TCS NQT Fine Calculation Coding Question With Solution

Problem statement

Particulate matters are the biggest contributors to Delhi pollution. The main reason behind the increase in the concentration of PMs include vehicle emission. By applying Odd Even concept for all types of vehicles, an attempt to reduce the pollution is made. In this method, vehicles with the odd last digit in the registration number will be allowed on roads on odd dates and those with even last digit will on even dates. Given an integer array a[], contains the last digit of the registration number of N vehicles traveling on date D (a positive integer). The task is to calculate the total fine collected by the traffic police department from the vehicles violating the rules.

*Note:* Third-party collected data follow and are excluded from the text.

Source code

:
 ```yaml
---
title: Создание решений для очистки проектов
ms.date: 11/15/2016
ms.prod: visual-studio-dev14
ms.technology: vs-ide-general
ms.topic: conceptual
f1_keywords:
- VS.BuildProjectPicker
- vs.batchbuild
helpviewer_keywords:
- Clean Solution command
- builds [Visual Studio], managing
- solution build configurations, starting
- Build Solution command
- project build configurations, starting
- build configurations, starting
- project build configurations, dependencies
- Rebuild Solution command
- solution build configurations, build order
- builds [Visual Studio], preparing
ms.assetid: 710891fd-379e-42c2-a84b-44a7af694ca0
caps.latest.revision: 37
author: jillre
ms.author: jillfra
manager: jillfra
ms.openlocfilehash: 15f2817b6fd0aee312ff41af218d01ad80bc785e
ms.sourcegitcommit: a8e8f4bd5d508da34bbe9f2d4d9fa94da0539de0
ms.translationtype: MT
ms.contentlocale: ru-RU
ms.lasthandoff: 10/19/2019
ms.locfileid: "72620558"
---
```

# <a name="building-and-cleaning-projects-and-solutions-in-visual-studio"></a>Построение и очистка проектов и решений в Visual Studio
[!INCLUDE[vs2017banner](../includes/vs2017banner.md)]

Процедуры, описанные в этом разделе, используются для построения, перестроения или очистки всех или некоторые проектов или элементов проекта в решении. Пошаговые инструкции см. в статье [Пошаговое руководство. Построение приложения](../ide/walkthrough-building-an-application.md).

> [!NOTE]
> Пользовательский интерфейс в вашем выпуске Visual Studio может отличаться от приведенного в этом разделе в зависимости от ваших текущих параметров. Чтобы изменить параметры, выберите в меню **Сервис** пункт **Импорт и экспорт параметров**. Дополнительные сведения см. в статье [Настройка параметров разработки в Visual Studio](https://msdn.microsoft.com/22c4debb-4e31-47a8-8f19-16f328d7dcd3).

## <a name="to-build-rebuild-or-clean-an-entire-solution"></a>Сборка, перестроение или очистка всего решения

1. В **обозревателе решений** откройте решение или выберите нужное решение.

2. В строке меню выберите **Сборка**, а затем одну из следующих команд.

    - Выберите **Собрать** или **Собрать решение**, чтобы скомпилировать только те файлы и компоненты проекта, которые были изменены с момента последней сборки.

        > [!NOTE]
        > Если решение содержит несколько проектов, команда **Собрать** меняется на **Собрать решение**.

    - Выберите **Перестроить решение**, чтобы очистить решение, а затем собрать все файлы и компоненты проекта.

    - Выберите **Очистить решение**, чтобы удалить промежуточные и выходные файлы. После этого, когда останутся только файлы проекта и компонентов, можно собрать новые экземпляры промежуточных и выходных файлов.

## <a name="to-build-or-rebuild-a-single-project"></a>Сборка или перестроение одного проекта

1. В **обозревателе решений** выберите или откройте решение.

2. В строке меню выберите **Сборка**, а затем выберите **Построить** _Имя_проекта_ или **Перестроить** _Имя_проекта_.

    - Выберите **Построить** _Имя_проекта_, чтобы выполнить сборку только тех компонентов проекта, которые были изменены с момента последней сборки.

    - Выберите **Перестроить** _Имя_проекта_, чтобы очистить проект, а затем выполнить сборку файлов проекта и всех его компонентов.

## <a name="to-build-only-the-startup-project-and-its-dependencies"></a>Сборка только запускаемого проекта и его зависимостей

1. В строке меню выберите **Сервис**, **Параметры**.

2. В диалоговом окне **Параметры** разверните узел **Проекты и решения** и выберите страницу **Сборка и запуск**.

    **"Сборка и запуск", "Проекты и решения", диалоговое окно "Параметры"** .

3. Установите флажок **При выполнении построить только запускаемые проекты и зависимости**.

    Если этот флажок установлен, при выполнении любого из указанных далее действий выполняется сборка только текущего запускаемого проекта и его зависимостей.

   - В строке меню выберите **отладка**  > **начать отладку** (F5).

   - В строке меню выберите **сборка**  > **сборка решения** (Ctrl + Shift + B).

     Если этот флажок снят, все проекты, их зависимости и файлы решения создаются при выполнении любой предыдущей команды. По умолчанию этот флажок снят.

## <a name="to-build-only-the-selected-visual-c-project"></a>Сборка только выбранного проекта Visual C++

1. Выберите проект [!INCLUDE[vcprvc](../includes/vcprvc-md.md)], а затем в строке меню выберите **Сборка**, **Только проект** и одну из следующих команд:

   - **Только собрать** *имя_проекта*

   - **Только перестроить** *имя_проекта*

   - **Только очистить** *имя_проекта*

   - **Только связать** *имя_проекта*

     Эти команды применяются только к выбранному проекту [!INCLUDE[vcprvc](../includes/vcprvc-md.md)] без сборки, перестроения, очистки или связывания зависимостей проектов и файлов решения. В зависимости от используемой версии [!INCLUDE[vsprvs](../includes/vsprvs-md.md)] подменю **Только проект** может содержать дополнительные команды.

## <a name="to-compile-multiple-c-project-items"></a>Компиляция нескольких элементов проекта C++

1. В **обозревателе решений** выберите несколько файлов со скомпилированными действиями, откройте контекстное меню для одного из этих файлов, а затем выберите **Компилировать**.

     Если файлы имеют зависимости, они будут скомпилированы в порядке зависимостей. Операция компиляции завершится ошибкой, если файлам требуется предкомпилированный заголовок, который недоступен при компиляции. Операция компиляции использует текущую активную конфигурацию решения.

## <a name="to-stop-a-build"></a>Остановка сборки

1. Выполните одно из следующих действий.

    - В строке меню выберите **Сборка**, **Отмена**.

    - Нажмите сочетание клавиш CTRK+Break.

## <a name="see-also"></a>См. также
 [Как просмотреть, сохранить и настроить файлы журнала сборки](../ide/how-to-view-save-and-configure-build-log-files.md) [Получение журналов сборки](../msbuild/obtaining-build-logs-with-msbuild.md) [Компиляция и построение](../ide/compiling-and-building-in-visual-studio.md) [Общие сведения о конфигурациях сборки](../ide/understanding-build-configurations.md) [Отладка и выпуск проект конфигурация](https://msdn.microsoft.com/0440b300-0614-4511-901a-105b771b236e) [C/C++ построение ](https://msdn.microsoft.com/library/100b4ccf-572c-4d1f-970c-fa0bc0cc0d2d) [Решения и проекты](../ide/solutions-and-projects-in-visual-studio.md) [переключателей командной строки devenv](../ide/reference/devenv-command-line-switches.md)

Note: For violating the rule, vehicles would be fined as X Rs.

 Input format :

– First line: A non negative integer N denoting the size of the array.

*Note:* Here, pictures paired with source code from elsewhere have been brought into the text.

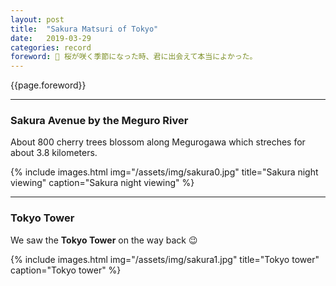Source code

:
 ```yaml
---
layout: post
title:  "Sakura Matsuri of Tokyo"
date:   2019-03-29
categories: record
foreword: 🌸 桜が咲く季節になった時、君に出会えて本当によかった。
---
```


{{page.foreword}}

---
### Sakura Avenue by the Meguro River

About 800 cherry trees blossom along Megurogawa which streches for about 3.8 kilometers.

{% include images.html img="/assets/img/sakura0.jpg" title="Sakura night viewing" caption="Sakura night viewing" %}

---
### Tokyo Tower

We saw the **Tokyo Tower** on the way back 😉

{% include images.html img="/assets/img/sakura1.jpg" title="Tokyo tower" caption="Tokyo tower" %}
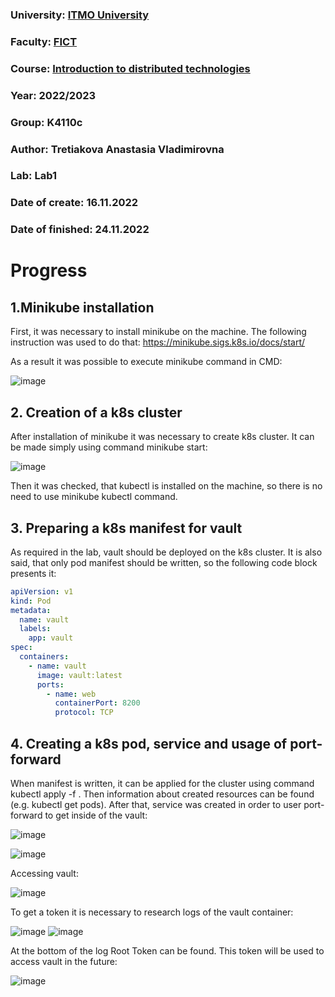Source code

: ### University: [ITMO University](https://itmo.ru/ru/)
### Faculty: [FICT](https://fict.itmo.ru)
### Course: [Introduction to distributed technologies](https://github.com/itmo-ict-faculty/introduction-to-distributed-technologies)
### Year: 2022/2023
### Group: K4110c
### Author: Tretiakova Anastasia Vladimirovna
### Lab: Lab1
### Date of create: 16.11.2022
### Date of finished: 24.11.2022

# Progress

## 1.Minikube installation
First, it was necessary to install minikube on the machine. The following instruction was used to do that: https://minikube.sigs.k8s.io/docs/start/

As a result it was possible to execute minikube command in CMD:

![image](https://user-images.githubusercontent.com/44613206/203626629-2d08c8d0-f5fd-4089-ba17-c681fc48ec3b.png)

## 2. Creation of a k8s cluster
After installation of minikube it was necessary to create k8s cluster. It can be made simply using command minikube start:

![image](https://user-images.githubusercontent.com/44613206/203626918-6373c663-4158-4137-bbe6-527ae4410dbf.png)

Then it was checked, that kubectl is installed on the machine, so there is no need to use minikube kubectl command.

## 3. Preparing a k8s manifest for vault
As required in the lab, vault should be deployed on the k8s cluster. It is also said, that only pod manifest should be written, so the following code block presents it:
```yaml
apiVersion: v1
kind: Pod
metadata:
  name: vault
  labels:
    app: vault
spec:
  containers:
    - name: vault
      image: vault:latest
      ports:
        - name: web
          containerPort: 8200
          protocol: TCP
```

## 4. Creating a k8s pod, service and usage of port-forward
When manifest is written, it can be applied for the cluster using command kubectl apply -f . Then information about created resources can be found (e.g. kubectl get pods). After that, service was created in order to user port-forward to get inside of the vault:

![image](https://user-images.githubusercontent.com/44613206/203627764-ce78e472-4c7d-4cb2-8ba8-121a599ac094.png)

![image](https://user-images.githubusercontent.com/44613206/203627811-cc6b4e04-cd9f-420b-8a89-569311d68c28.png)

Accessing vault:

![image](https://user-images.githubusercontent.com/44613206/203627875-9a2d133c-d3ee-4fda-be48-836f37a98b58.png)

To get a token it is necessary to research logs of the vault container:

![image](https://user-images.githubusercontent.com/44613206/203628022-eb67ecd9-566a-4b9f-a76c-b88ce67cca27.png)
![image](https://user-images.githubusercontent.com/44613206/203628045-9d9ea28c-12f9-42c6-87d4-69b2165d2b86.png)

At the bottom of the log Root Token can be found. This token will be used to access vault in the future:

![image](https://user-images.githubusercontent.com/44613206/203628111-9b55dd70-610b-4af8-bf17-1079123164f3.png)
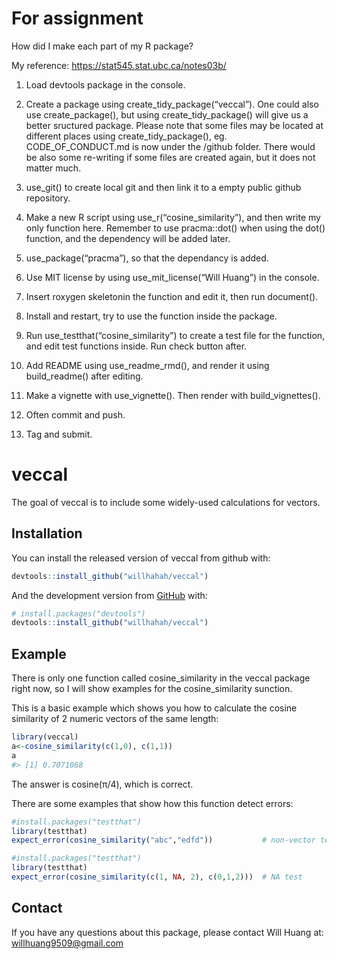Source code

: 
<!-- README.md is generated from README.Rmd. Please edit that file -->

# For assignment

How did I make each part of my R package?

My reference: <https://stat545.stat.ubc.ca/notes03b/>

1.  Load devtools package in the console.

2.  Create a package using create\_tidy\_package(“veccal”). One could
    also use create\_package(), but using create\_tidy\_package() will
    give us a better sructured package. Please note that some files may
    be located at different places using create\_tidy\_package(), eg.
    CODE\_OF\_CONDUCT.md is now under the /github folder. There would be
    also some re-writing if some files are created again, but it does
    not matter much.

3.  use\_git() to create local git and then link it to a empty public
    github repository.

4.  Make a new R script using use\_r(“cosine\_similarity”), and then
    write my only function here. Remember to use pracma::dot() when
    using the dot() function, and the dependency will be added later.

5.  use\_package(“pracma”), so that the dependancy is added.

6.  Use MIT license by using use\_mit\_license(“Will Huang”) in the
    console.

7.  Insert roxygen skeletonin the function and edit it, then run
    document().

8.  Install and restart, try to use the function inside the package.

9.  Run use\_testthat(“cosine\_similarity”) to create a test file for
    the function, and edit test functions inside. Run check button
    after.

10. Add README using use\_readme\_rmd(), and render it using
    build\_readme() after editing.

11. Make a vignette with use\_vignette(). Then render with
    build\_vignettes().

12. Often commit and push.

13. Tag and submit.

# veccal

<!-- badges: start -->

<!-- badges: end -->

The goal of veccal is to include some widely-used calculations for
vectors.

## Installation

You can install the released version of veccal from github with:

``` r
devtools::install_github("willhahah/veccal")
```

And the development version from [GitHub](https://github.com/) with:

``` r
# install.packages("devtools")
devtools::install_github("willhahah/veccal")
```

## Example

There is only one function called cosine\_similarity in the veccal
package right now, so I will show examples for the cosine\_similarity
sunction.

This is a basic example which shows you how to calculate the cosine
similarity of 2 numeric vectors of the same length:

``` r
library(veccal)
a<-cosine_similarity(c(1,0), c(1,1))
a
#> [1] 0.7071068
```

The answer is cosine(π/4), which is correct.

There are some examples that show how this function detect errors:

``` r
#install.packages("testthat")
library(testthat)
expect_error(cosine_similarity("abc","edfd"))           # non-vector test
```

``` r
#install.packages("testthat")
library(testthat)
expect_error(cosine_similarity(c(1, NA, 2), c(0,1,2)))  # NA test
```

## Contact

If you have any questions about this package, please contact Will Huang
at: <willhuang9509@gmail.com>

– Second line: N space-separated non-negative integers.

– Third line: A non-zero positive integer, D, between 1 and 30 inclusive denoting the date.

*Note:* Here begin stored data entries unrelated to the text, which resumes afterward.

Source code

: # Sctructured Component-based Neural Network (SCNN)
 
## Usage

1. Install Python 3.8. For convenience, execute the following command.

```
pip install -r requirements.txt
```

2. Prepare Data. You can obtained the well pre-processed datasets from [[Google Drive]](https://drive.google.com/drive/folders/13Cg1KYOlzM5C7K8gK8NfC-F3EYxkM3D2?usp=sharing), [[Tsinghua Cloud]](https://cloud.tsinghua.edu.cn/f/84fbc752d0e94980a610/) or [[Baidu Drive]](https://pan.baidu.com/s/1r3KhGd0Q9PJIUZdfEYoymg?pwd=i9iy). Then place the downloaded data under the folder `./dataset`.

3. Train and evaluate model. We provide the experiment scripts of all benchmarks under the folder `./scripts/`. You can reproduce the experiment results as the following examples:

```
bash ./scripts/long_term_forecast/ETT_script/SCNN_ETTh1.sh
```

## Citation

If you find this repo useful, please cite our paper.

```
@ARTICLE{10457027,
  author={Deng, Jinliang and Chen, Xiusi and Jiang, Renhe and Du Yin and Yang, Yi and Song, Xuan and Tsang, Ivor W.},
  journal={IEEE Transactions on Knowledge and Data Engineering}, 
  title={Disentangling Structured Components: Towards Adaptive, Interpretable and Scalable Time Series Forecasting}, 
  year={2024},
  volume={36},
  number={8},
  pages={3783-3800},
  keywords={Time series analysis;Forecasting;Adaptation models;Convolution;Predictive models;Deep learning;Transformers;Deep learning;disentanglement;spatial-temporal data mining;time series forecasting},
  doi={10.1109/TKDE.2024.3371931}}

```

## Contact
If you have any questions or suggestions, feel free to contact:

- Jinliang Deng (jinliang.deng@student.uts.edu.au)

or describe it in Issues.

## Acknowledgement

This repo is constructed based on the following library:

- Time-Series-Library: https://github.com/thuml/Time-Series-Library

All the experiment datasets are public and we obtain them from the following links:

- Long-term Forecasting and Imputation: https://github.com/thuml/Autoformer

– Fourth line: A non-negative integer X, denoting the fine in Rupees.

 Output format :

– First line: A non-negative integer F, denoting the fine collected by the police.

 Examples 

– Input:

4

5 2 3 7

12

200

– Output: 

“`

600

“`

– Explanation

  – Date D=12 means , only an even number of vehicles are allowed. Find will be collected from 5, 3 and 7 with an amount of 200 each. Hence, the output = 600.

– Input:

5

2 5 1 6 8

3

300

– Output:

900

– Explanation:

  – Date D=3 means only odd number vehicles with are allowed. Find will be collected from 2,6 and 8 with an amount of 300 each. Hence, the output = 900

– Constraints:

  – 0 < N <= 100

  – 1 <= a[i] <= 9

  – 1 <= D <= 30

  – 100 <= x <= 5000

Program in C Language

#include <stdio.h>
int main() {
    int n, a, count_odd = 0, count_even = 0, fine;
    unsigned short int date;
    scanf("%d", &n);
    while (n--) {
        scanf("%d", &a);
        if (a & 1)
            count_odd++;
        else
            count_even++;
    }
    scanf("%hu%d", &date, &fine);
    printf("%d", date & 1 ? count_even * fine : count_odd * fine);
    return 0;
}

Program in C++ Language

#include <iostream>
using std::cin;
int main() {
    int n, a, count_odd = 0, count_even = 0, fine;
    unsigned short int date;
    cin >> n;
    while (n--) {
        cin >> a;
        if (a & 1)
            count_odd++;
        else
            count_even++;
    }
    cin >> date >> fine;
    fine = date & 1 ? count_even * fine : count_odd * fine;
    std::cout << fine;
    return 0;
}

Program in Java

import java.util.*;
class Main
{
    public static void main(String[] args)
    {
        Scanner in = new Scanner(System.in);
        int n = in.nextInt();
        int count_odd = 0, count_even = 0;
        while (n > 0) {
            int a = in.nextInt();
            if (a % 2 == 1)
                count_odd++;
            else
                count_even++;
            n--;
        }
        int date = in.nextInt();
        int fine = in.nextInt();
        in.close();
        fine = date % 2 == 1 ? count_even * fine : count_odd * fine;
        System.out.print(fine);
    }
}

Program in Python

if __name__ == '__main__':
    count_odd, count_even = 0, 0
    n = int(input())
    a = list(map(int, input().split()))
    date = int(input())
    fine = int(input())
    odd_count = len(list(filter(lambda x: (x%2 != 0) , a))) # Using lambda functions
    # only_odd = len([num for num in a if num % 2 == 1]) # Using list comprehension
    if date % 2 == 0:
        print(odd_count * fine, end = '')
    else:
        print((len(a) - odd_count) * fine, end = '')